On this page:
empty-list?
nonempty-list?
list-first
list-rest
list-ref-safe
list-size
list-insert
list-contains?
list-append
list-reverse
empty-list
into-list
into-reversed-list
append-into-list
7.4

4.2 Lists

 (require rebellion/collection/list) package: rebellion

The rebellion/collection/list library is a small wrapper module designed to provide a more modern and conventional interface to standard Racket lists. Additionally, it provides a few utilities for integrating lists with some of Rebellion’s standard abstractions, such as reducers. No attempt is made to wrap every possible list-related function or rename every export of racket/list, as many of these operations are better expressed in terms of generic sequences, for loops, and reducers rather than lists specifically.

For the purposes of this library, "list" means "proper list". Improper lists (such as those constructed by list*) are a poor fit for most list-related tasks and should be avoided in favor of other data structures.

procedure

(empty-list? v)  boolean?

  v : any/c
A predicate for empty lists.
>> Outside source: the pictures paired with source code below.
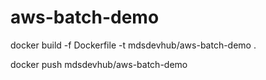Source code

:# aws-batch-demo

docker build -f Dockerfile -t mdsdevhub/aws-batch-demo .

docker push mdsdevhub/aws-batch-demo
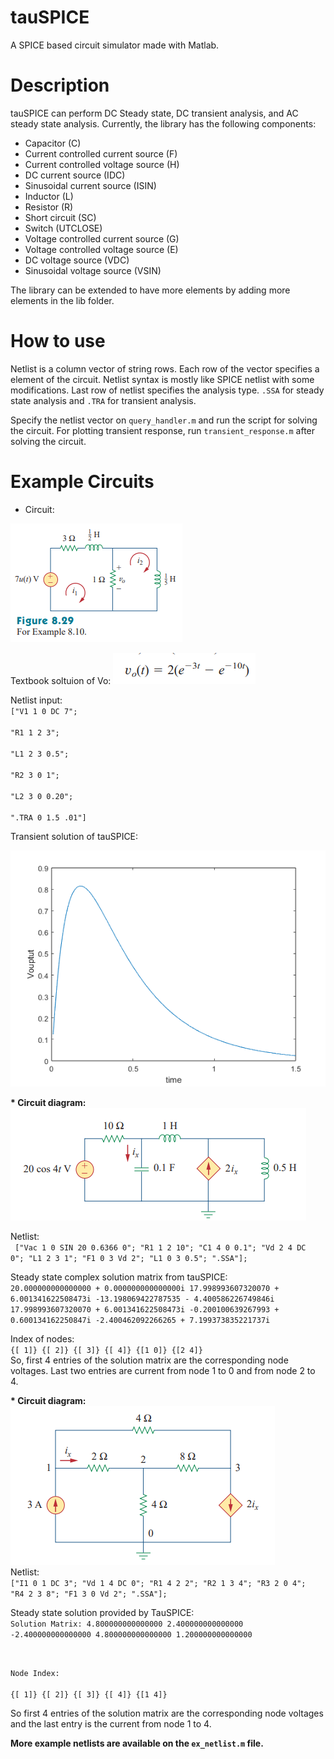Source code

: # tauSPICE
A SPICE based circuit simulator made with Matlab.

# Description
tauSPICE can perform DC Steady state, DC transient analysis, and AC steady state analysis. Currently, the library has the following components:
* Capacitor (C)
* Current controlled current source (F)
* Current controlled voltage source (H)
* DC current source (IDC)
* Sinusoidal current source (ISIN)
* Inductor (L)
* Resistor (R)
* Short circuit (SC)
* Switch (UTCLOSE)
* Voltage controlled current source (G)
* Voltage controlled voltage source (E)
* DC voltage source (VDC)
* Sinusoidal voltage source (VSIN)

The library can be extended to have more elements by adding more elements in the lib folder.  

# How to use
Netlist is a column vector of string rows. Each row of the vector specifies a element of the circuit.
Netlist syntax is mostly like SPICE netlist with some modifications. 
Last row of netlist specifies the analysis type. `.SSA` for steady state analysis and `.TRA` for transient analysis.

Specify the netlist vector on `query_handler.m` and run the script for solving the circuit.
For plotting transient response, run `transient_response.m` after solving the circuit.   

# Example Circuits
* Circuit:  
<img src="/img/8.10/sadiku 4th ed example 8.10 page 341.png"/>

Textbook soltuion of Vo: <img src="img/8.10/txtbook solution 8.10.png"/> 

Netlist input:   
<code>["V1 1 0 DC 7";  
    "R1 1 2 3";  
    "L1 2 3 0.5";  
    "R2 3 0 1";  
    "L2 3 0 0.20";  
    ".TRA 0 1.5 .01"]
</code>

Transient solution of tauSPICE:  

<img src="img/8.10/solution 8.10.png"/>

<b>* Circuit diagram:</b>   
<img src="img/10.1/sadiku exa10.1 ckt.png"/>  

Netlist:    
<code>
["Vac 1 0 SIN 20 0.6366 0";
    "R1 1 2 10";
    "C1 4 0 0.1";
    "Vd 2 4 DC 0";
    "L1 2 3 1";
    "F1 0 3 Vd 2";
    "L1 0 3 0.5";
    ".SSA"];
</code>

Steady state complex solution matrix from tauSPICE:    
 <code>20.000000000000000 + 0.000000000000000i
 17.998993607320070 + 6.001341622508473i
-13.198069422787535 - 4.400586226749846i
 17.998993607320070 + 6.001341622508473i
 -0.200100639267993 + 0.600134162250847i
 -2.400462092266265 + 7.199373835221737i
</code>

Index of nodes:  
<code>{[  1]}
    {[  2]}
    {[  3]}
    {[  4]}
    {[1 0]}
    {[2 4]}
</code>  
So, first 4 entries of the solution matrix are the corresponding node voltages. Last two entries are current from node 1 to 0 and from node 2 to 4.    

<b>* Circuit diagram:</b>  
<img src="img/3.2/ckt.png"/>  
Netlist:  
<code>["I1 0 1 DC 3";
    "Vd 1 4 DC 0";
    "R1 4 2 2";
    "R2 1 3 4";
    "R3 2 0 4";
    "R4 2 3 8";
    "F1 3 0 Vd 2";
    ".SSA"];
</code>

Steady state solution provided by TauSPICE:  
<code>Solution Matrix: 
   4.800000000000000
   2.400000000000000
  -2.400000000000000
   4.800000000000000
   1.200000000000000

Node Index:  
    {[  1]}
    {[  2]}
    {[  3]}
    {[  4]}
    {[1 4]}</code>

So first 4 entries of the solution matrix are the corresponding node voltages and the last entry is the current from node 1 to 4.  


<b>More example netlists are available on the `ex_netlist.m` file.</b>  
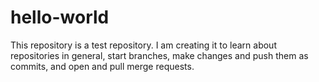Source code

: # hello-world
This repository is a test repository.  I am creating it to learn about repositories in general, start branches, make changes and push them as commits, and open and pull merge requests.
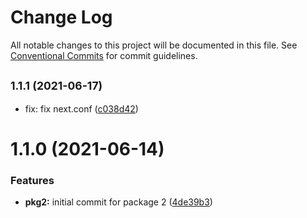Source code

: # Change Log

All notable changes to this project will be documented in this file.
See [Conventional Commits](https://conventionalcommits.org) for commit guidelines.

## <small>1.1.1 (2021-06-17)</small>

* fix: fix next.conf ([c038d42](https://github.com/diegomarcelino92/monorepo/commit/c038d42))





# 1.1.0 (2021-06-14)


### Features

* **pkg2:** initial commit for package 2 ([4de39b3](https://github.com/diegomarcelino92/monorepo/commit/4de39b35ac662714dff9f3ebf205d5f44bb5777f))
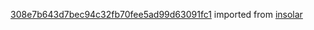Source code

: [308e7b643d7bec94c32fb70fee5ad99d63091fc1](https://github.com/insolar/insolar/commit/308e7b643d7bec94c32fb70fee5ad99d63091fc1) imported from [insolar](https://github.com/insolar/insolar)
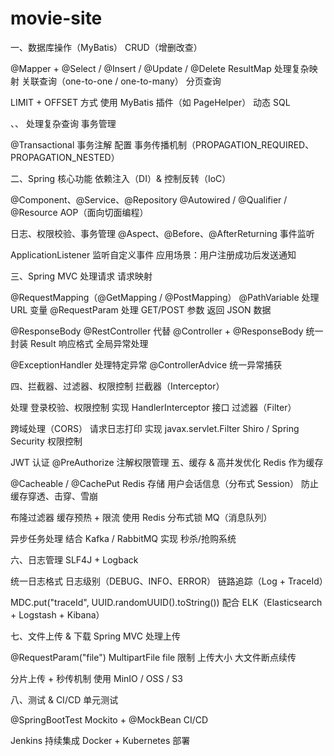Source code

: # movie-site

一、数据库操作（MyBatis）
CRUD（增删改查）

@Mapper + @Select / @Insert / @Update / @Delete
ResultMap 处理复杂映射
关联查询（one-to-one / one-to-many）
分页查询

LIMIT + OFFSET 方式
使用 MyBatis 插件（如 PageHelper）
动态 SQL

<if>、<choose>、<foreach> 处理复杂查询
事务管理

@Transactional 事务注解
配置 事务传播机制（PROPAGATION_REQUIRED、PROPAGATION_NESTED）


二、Spring 核心功能
依赖注入（DI）& 控制反转（IoC）

@Component、@Service、@Repository
@Autowired / @Qualifier / @Resource
AOP（面向切面编程）

日志、权限校验、事务管理
@Aspect、@Before、@AfterReturning
事件监听

ApplicationListener 监听自定义事件
应用场景：用户注册成功后发送通知


三、Spring MVC 处理请求
请求映射

@RequestMapping（@GetMapping / @PostMapping）
@PathVariable 处理 URL 变量
@RequestParam 处理 GET/POST 参数
返回 JSON 数据

@ResponseBody
@RestController 代替 @Controller + @ResponseBody
统一封装 Result<T> 响应格式
全局异常处理

@ExceptionHandler 处理特定异常
@ControllerAdvice 统一异常捕获


四、拦截器、过滤器、权限控制
拦截器（Interceptor）

处理 登录校验、权限控制
实现 HandlerInterceptor 接口
过滤器（Filter）

跨域处理（CORS）
请求日志打印
实现 javax.servlet.Filter
Shiro / Spring Security 权限控制

JWT 认证
@PreAuthorize 注解权限管理
五、缓存 & 高并发优化
Redis 作为缓存

@Cacheable / @CachePut
Redis 存储 用户会话信息（分布式 Session）
防止缓存穿透、击穿、雪崩

布隆过滤器
缓存预热 + 限流
使用 Redis 分布式锁
MQ（消息队列）

异步任务处理
结合 Kafka / RabbitMQ 实现 秒杀/抢购系统


六、日志管理
SLF4J + Logback

统一日志格式
日志级别（DEBUG、INFO、ERROR）
链路追踪（Log + TraceId）

MDC.put("traceId", UUID.randomUUID().toString())
配合 ELK（Elasticsearch + Logstash + Kibana）


七、文件上传 & 下载
Spring MVC 处理上传

@RequestParam("file") MultipartFile file
限制 上传大小
大文件断点续传

分片上传 + 秒传机制
使用 MinIO / OSS / S3


八、测试 & CI/CD
单元测试

@SpringBootTest
Mockito + @MockBean
CI/CD

Jenkins 持续集成
Docker + Kubernetes 部署
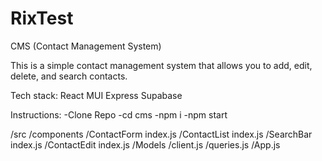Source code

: # RixTest
CMS (Contact Management System)

This is a simple contact management system that allows you to add, edit, delete, and search contacts. 

Tech stack:
React
MUI
Express
Supabase

Instructions: 
-Clone Repo
-cd cms
-npm i
-npm start

/src
  /components
    /ContactForm
     index.js
    /ContactList
     index.js
    /SearchBar
     index.js
    /ContactEdit
     index.js
  /Models
    /client.js
    /queries.js
  /App.js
Implies list?.

procedure

(nonempty-list? v)  boolean?

  v : any/c
A predicate for nonempty, proper lists. Implies list? and is mutually exclusive with empty-list?.

procedure

(list-first lst)  list?

  lst : nonempty-list?
Returns the first element of lst. Unlike list-ref-safe, this function does not return an option and instead requires that lst not be empty.

Examples:
> (list-first (list 1 2 3))

1

> (list-first empty-list)

list-first: contract violation

  expected: nonempty-list?

  given: '()

  in: the 1st argument of

      (-> nonempty-list? any/c)

  contract from:

      <pkgs>/rebellion/private/list.rkt

  blaming: top-level

   (assuming the contract is correct)

  at: <pkgs>/rebellion/private/list.rkt:11.3

procedure

(list-rest lst)  list?

  lst : nonempty-list?
Removes the first element from lst and returns the list of remaining elements. If lst is empty, a contract failure is raised.

Examples:
> (list-rest (list 1 2 3))

'(2 3)

> (list-rest empty-list)

list-rest: contract violation

  expected: nonempty-list?

  given: '()

  in: the 1st argument of

      (-> nonempty-list? (listof any/c))

  contract from:

      <pkgs>/rebellion/private/list.rkt

  blaming: top-level

   (assuming the contract is correct)

  at: <pkgs>/rebellion/private/list.rkt:12.3

procedure

(list-ref-safe lst position)  option?

  lst : list?
  position : natural?
Returns an option containing the value at position in lst, or absent if lst is too small to contain an element at position. This operation takes time linear in the length of the list.

Examples:
> (list-ref-safe (list 'a 'b 'c) 0)

(present 'a)

> (list-ref-safe (list 'a 'b 'c) 2)

(present 'c)

> (list-ref-safe (list 'a 'b 'c) 5)

#<absent>

procedure

(list-size lst)  natural?

  lst : list?
Returns the number of elements in lst. This function calls length from racket/base, which may be faster than linear time in certain cases. Nevertheless, do not assume this is a constant-time operation.

Examples:
> (list-size (list 'a 'b 'c))

3

> (list-size empty-list)

0

procedure

(list-insert lst v)  nonempty-list?

  lst : list?
  v : any/c
Inserts v into the front of lst and returns a new, updated list. This is intended to replace cons, but note that the argument order is different to follow the convention of core operations on a data type taking that type as the first argument.

Example:
> (list-insert (list 2 3 4) 1)

'(1 2 3 4)

procedure

(list-contains? lst v)  boolean?

  lst : list?
  v : any/c
Returns #t if lst contains v, returns #f otherwise. This operation takes time linear in the length of the list. Lists are not designed for efficient membership queries, so if you find yourself using this function consider whether you could use a set or multiset instead.

Examples:
> (list-contains? (list 1 2 3 4 5) 2)

#t

> (list-contains? (list 1 2 3 4 5) 1000)

#f

procedure

(list-append lst ...)  list?

  lst : list?
Appends each lst together into a single, flattened list.

Examples:
> (list-append (list 1 2 3) empty-list (list 4 5) (list 6 7 8 9))

'(1 2 3 4 5 6 7 8 9)

> (list-append (list 1 2 3))

'(1 2 3)

> (list-append)

'()

procedure

(list-reverse lst)  list?

  lst : list?
Reverses the order of elements in lst.

Examples:
> (list-reverse (list 1 2 3 4 5))

'(5 4 3 2 1)

> (list-reverse empty-list)

'()

value

empty-list : empty-list? = (list)

The empty list, provided as a constant. Prefer using this constant over writing (list) or '(). The former obscures that a constant value is intended, and the latter unnecessarily requires the reader to understand the subtleties of quotation.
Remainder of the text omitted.